I came downstairs. I was hurting from my injuries, but I was not about to let on. I stood up straight and walked into the kitchen. Mama was looking at me, asked, “So, you got beat up again?” “Yes, mama, just the usual, no big deal.” I paused, waiting to get busted and for mama to call me out on fibbing. Preparing myself for another beating. But instead, I heard, “Eat your supper before it gets cold.” I do not remember what I ate, but I remember how the salt burned my mouth, lips, and throat. How it made me feel queasy as hit my stomach like a ton of bricks. But I cleaned my plate. Being finished with the meal, I excused myself to go to my room.

Once safely back in my makeshift hospital room, I laid down, still spitting some blood into tissues I would later flush down the toilet. I laid there telling myself, Don't go to sleep. Stay awake.” I knew I was not to fall asleep if I had a concussion. I also kept checking on my ears making sure there was no blood coming from them. I was told by someone as long as there is no blood coming from your ears, you are fine. I took a couple aspirin and spent the evening debating, maybe I should tell mama. Maybe I need to go to the hospital. But then, I could hear daddy speaking. It was as he was in the room with me, “Listen, boy, no one does that to you and gets away with it. I taught you better than that.” I don't know if what I heard was real, or a symptom of a concussion, but for the rest of the evening I imagined all sorts of ways to get even.

The next morning, the sun-washed over my face, gentle rays of her light were as tiny fingers tapping on my closed eyelids. I was still alive?! Every part of my body hurt. But the smell of bacon frying downstairs awakened the senses, beckoning me to rise up and walk. Slowly, I rose from the bed, cast off the night, and her clothes. Washed, and made myself ready for school. Scarfed up my breakfast, and gathered my school books and supplies. Upon them, they still bore the scars and remains of the tragic events of yesterday.

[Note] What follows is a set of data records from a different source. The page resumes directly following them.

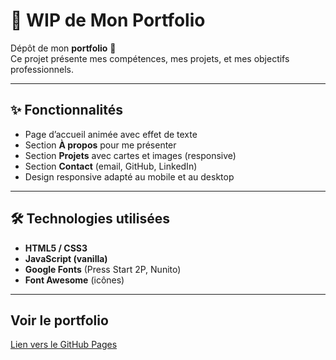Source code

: # 🌸 WIP de Mon Portfolio

Dépôt de mon **portfolio** 🚀  
Ce projet présente mes compétences, mes projets, et mes objectifs professionnels.

---

## ✨ Fonctionnalités
- Page d’accueil animée avec effet de texte
- Section **À propos** pour me présenter
- Section **Projets** avec cartes et images (responsive)
- Section **Contact** (email, GitHub, LinkedIn)
- Design responsive adapté au mobile et au desktop

---

## 🛠️ Technologies utilisées
- **HTML5 / CSS3**  
- **JavaScript (vanilla)**  
- **Google Fonts** (Press Start 2P, Nunito)  
- **Font Awesome** (icônes)  

---

## Voir le portfolio

[Lien vers le GitHub Pages](https://rukendogan.github.io/portfolio/)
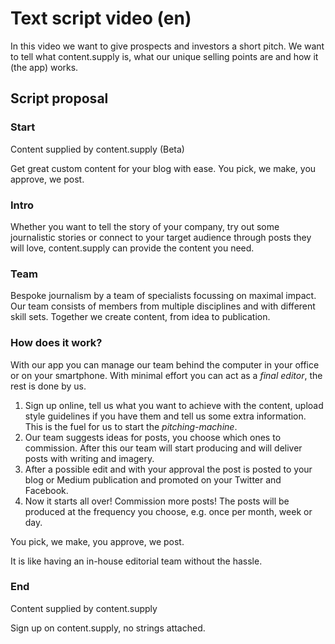 # Text script video (en)
In this video we want to give prospects and investors a short pitch. We want to tell what content.supply is, what our unique selling points are and how it (the app) works.

## Script proposal 

### Start
Content supplied by content.supply (Beta)

Get great custom content for your blog with ease.
You pick, we make, you approve, we post.

### Intro

Whether you want to tell the story of your company, try out some journalistic stories or connect to your target audience through posts they will love, content.supply can provide the content you need.

### Team
Bespoke journalism by a team of specialists focussing on maximal impact. Our team consists of members from multiple disciplines and with different skill sets. Together we create content, from idea to publication.

### How does it work?
With our app you can manage our team behind the computer in your office or on your smartphone. With minimal effort you can act as a *final editor*, the rest is done by us.

1. Sign up online, tell us what you want to achieve with the content, upload style guidelines if you have them and tell us some extra information. This is the fuel for us to start the *pitching-machine*.
2. Our team suggests ideas for posts, you choose which ones to commission. After this our team will start producing and will deliver posts with writing and imagery.
3. After a possible edit and with your approval the post is posted to your blog or Medium publication and promoted on your Twitter and Facebook.
4. Now it starts all over! Commission more posts! The posts will be produced at the frequency you choose, e.g. once per month, week or day.

You pick, we make, you approve, we post.

It is like having an in-house editorial team without the hassle.

### End
Content supplied by content.supply

Sign up on content.supply, no strings attached.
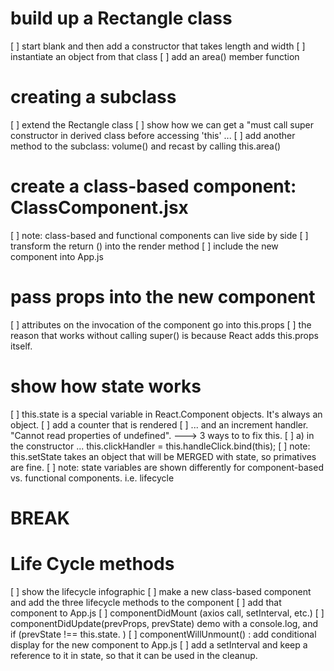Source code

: # build up a Rectangle class
[ ] start blank and then add a constructor that takes length and width
[ ] instantiate an object from that class
[ ] add an area() member function

# creating a subclass
[ ] extend the Rectangle class
[ ] show how we can get a "must call super constructor in derived class before accessing 'this' ...
[ ] add another method to the subclass: volume() and recast by calling this.area()

# create a class-based component: ClassComponent.jsx
[ ] note: class-based and functional components can live side by side
[ ] transform the return () into the render method
[ ] include the new component into App.js

# pass props into the new component
[ ] attributes on the invocation of the component <ClassComponent someprop="somevalue" /> go into this.props
[ ] the reason that works without calling super() is because React adds this.props itself.

# show how state works
[ ] this.state is a special variable in React.Component objects. It's always an object.
[ ] add a counter that is rendered
[ ] ... and an increment handler. "Cannot read properties of undefined". ---> 3 ways to to fix this.
[ ] a) in the constructor ... this.clickHandler = this.handleClick.bind(this);
[ ] note: this.setState takes an object that will be MERGED with state, so primatives are fine.
[ ] note: state variables are shown differently for component-based vs. functional components. i.e. lifecycle

# BREAK

# Life Cycle methods
[ ] show the lifecycle infographic
[ ] make a new class-based component and add the three lifecycle methods to the component
[ ] add that component to App.js
[ ] componentDidMount (axios call, setInterval, etc.)
[ ] componentDidUpdate(prevProps, prevState) demo with a console.log, and if (prevState !== this.state. )
[ ] componentWillUnmount() : add conditional display for the new component to App.js
[ ] add a setInterval and keep a reference to it in state, so that it can be used in the cleanup.
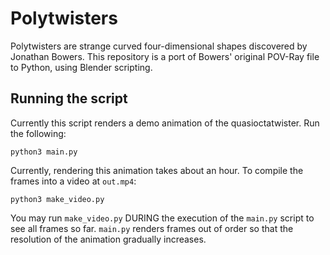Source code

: # Polytwisters

Polytwisters are strange curved four-dimensional shapes discovered by Jonathan Bowers. This repository is a port of Bowers' original POV-Ray file to Python, using Blender scripting.

## Running the script

Currently this script renders a demo animation of the quasioctatwister. Run the following:

    python3 main.py

Currently, rendering this animation takes about an hour. To compile the frames into a video at `out.mp4`:

    python3 make_video.py

You may run `make_video.py` DURING the execution of the `main.py` script to see all frames so far. `main.py` renders frames out of order so that the resolution of the animation gradually increases.
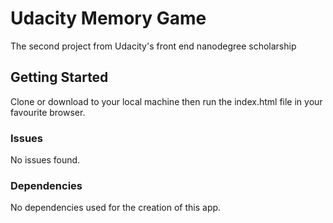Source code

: # Udacity Memory Game

The second project from Udacity's front end nanodegree scholarship

## Getting Started

Clone or download to your local machine then run the index.html file in your favourite browser.

### Issues

No issues found.

### Dependencies

No dependencies used for the creation of this app.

That day changed me. The scars in my flesh faded, but the ones in my spirit did not. The anger and rage I felt were fueled by alcohol. I become a bully beater. I fought and fought until I got pretty good at it. Eventually, the bullying had stopped, but the damage was done. All I wanted was to be loved and accepted. But alas, some people are meant to spend their life alone. I live with invisible scars that only I can see. They are my constant companion.